When the rental income is greater than an investment property’s outgoings, the property is said to be positively-geared; when it is less, it is said to be negatively-geared.

Most people get into property investment with the aim of setting up an income stream that steadily flows into their bank account whether they turn up to work or not, and so positive gearing is typically preferable to negative gearing.

But, high competitio­n among landlords means that it’s not always possible to earn enough rental income to keep in the black.

And current legislatio­n allows investors to deduct losses made on an investment property against their taxable income, so negative gearing has some perks, too.

What does a balanced portfolio look like?

When it comes to property, most investors have a similar aim: build a portfolio that pays for itself each month, while consistent­ly growing in value.

To achieve this, you need some properties that deliver high rental yields and some properties that promise high capital returns, as it’s rare to find properties that offer both.

The former can typically be found in regional working cities such as Geelong, Ballarat or Bendigo, tourist meccas like Cairns, or in any other areas that attract large numbers of people to live on a short-term basis – and can offer yields up to 7 per cent.

The latter can be found in aspiration­al suburbs with long-term, family appeal, and can offer capital growth of up to 5-10 per cent per annum.

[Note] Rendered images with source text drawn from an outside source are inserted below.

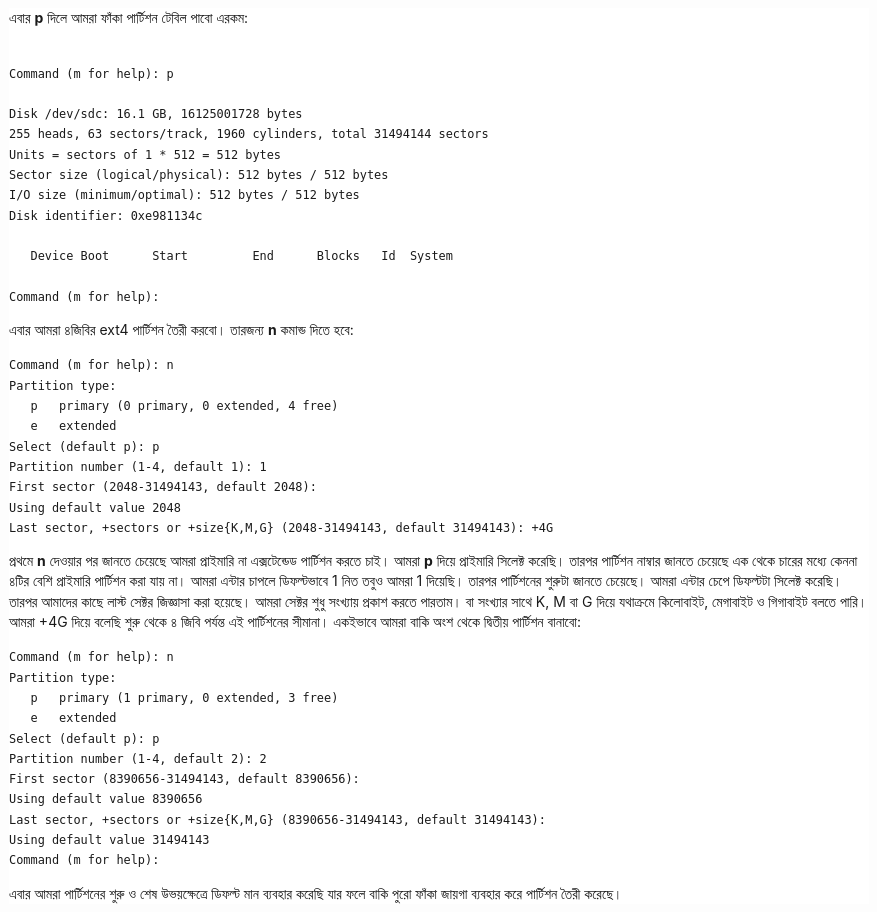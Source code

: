 এবার **p** দিলে আমরা ফাঁকা পার্টিশন টেবিল পাবো এরকম:

```

Command (m for help): p

Disk /dev/sdc: 16.1 GB, 16125001728 bytes
255 heads, 63 sectors/track, 1960 cylinders, total 31494144 sectors
Units = sectors of 1 * 512 = 512 bytes
Sector size (logical/physical): 512 bytes / 512 bytes
I/O size (minimum/optimal): 512 bytes / 512 bytes
Disk identifier: 0xe981134c

   Device Boot      Start         End      Blocks   Id  System

Command (m for help):
```

এবার আমরা ৪জিবির ext4 পার্টিশন তৈরী করবো। তারজন্য **n** কমান্ড দিতে হবে:

```
Command (m for help): n 
Partition type:
   p   primary (0 primary, 0 extended, 4 free)
   e   extended
Select (default p): p
Partition number (1-4, default 1): 1
First sector (2048-31494143, default 2048): 
Using default value 2048
Last sector, +sectors or +size{K,M,G} (2048-31494143, default 31494143): +4G
```

প্রথমে **n** দেওয়ার পর জানতে চেয়েছে আমরা প্রাইমারি না এক্সটেন্ডেড পার্টিশন করতে চাই। আমরা **p** দিয়ে প্রাইমারি সিলেক্ট করেছি। তারপর পার্টিশন নাম্বার জানতে চেয়েছে এক থেকে চারের মধ্যে কেননা ৪টির বেশি প্রাইমারি পার্টিশন করা যায় না। আমরা এন্টার চাপলে ডিফল্টভাবে 1 নিত তবুও আমরা 1 দিয়েছি। তারপর পার্টিশনের শুরুটা জানতে চেয়েছে। আমরা এন্টার চেপে ডিফল্টটা সিলেক্ট করেছি। তারপর আমাদের কাছে লাস্ট সেক্টর জিজ্ঞাসা করা হয়েছে। আমরা সেক্টর শুধু সংখ্যায় প্রকাশ করতে পারতাম। বা সংখ্যার সাথে K, M বা G দিয়ে যথাক্রমে কিলোবাইট, মেগাবাইট ও গিগাবাইট বলতে পারি। আমরা +4G দিয়ে বলেছি শুরু থেকে ৪ জিবি পর্যন্ত এই পার্টিশনের সীমানা। একইভাবে আমরা বাকি অংশ থেকে দ্বিতীয় পার্টিশন বানাবো:

```
Command (m for help): n
Partition type:
   p   primary (1 primary, 0 extended, 3 free)
   e   extended
Select (default p): p
Partition number (1-4, default 2): 2
First sector (8390656-31494143, default 8390656): 
Using default value 8390656
Last sector, +sectors or +size{K,M,G} (8390656-31494143, default 31494143): 
Using default value 31494143
Command (m for help):
```

এবার আমরা পার্টিশনের শুরু ও শেষ উভয়ক্ষেত্রে ডিফল্ট মান ব্যবহার করেছি যার ফলে বাকি পুরো ফাঁকা জায়গা ব্যবহার করে পার্টিশন তৈরী করেছে।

Balance can also be achieved through pursuing a policy of diversific­ation.

Buying properties in different states will reduce your exposure to location-specific downturns, and investing in both residentia­l and commercial property will help you weather storms in either market.

How do I build a balanced portfolio? Each investor will need to chart a slightly different course to reach the promised land of positive cashflows and long-term capital growth.

According to Ben Kingsley, co-host of the Property Couch and founder of financial advisory firm Empower Wealth, the steps you should take to get there ultimately depend on four factors: income, expenses, wealth target, and the time you have to reach it.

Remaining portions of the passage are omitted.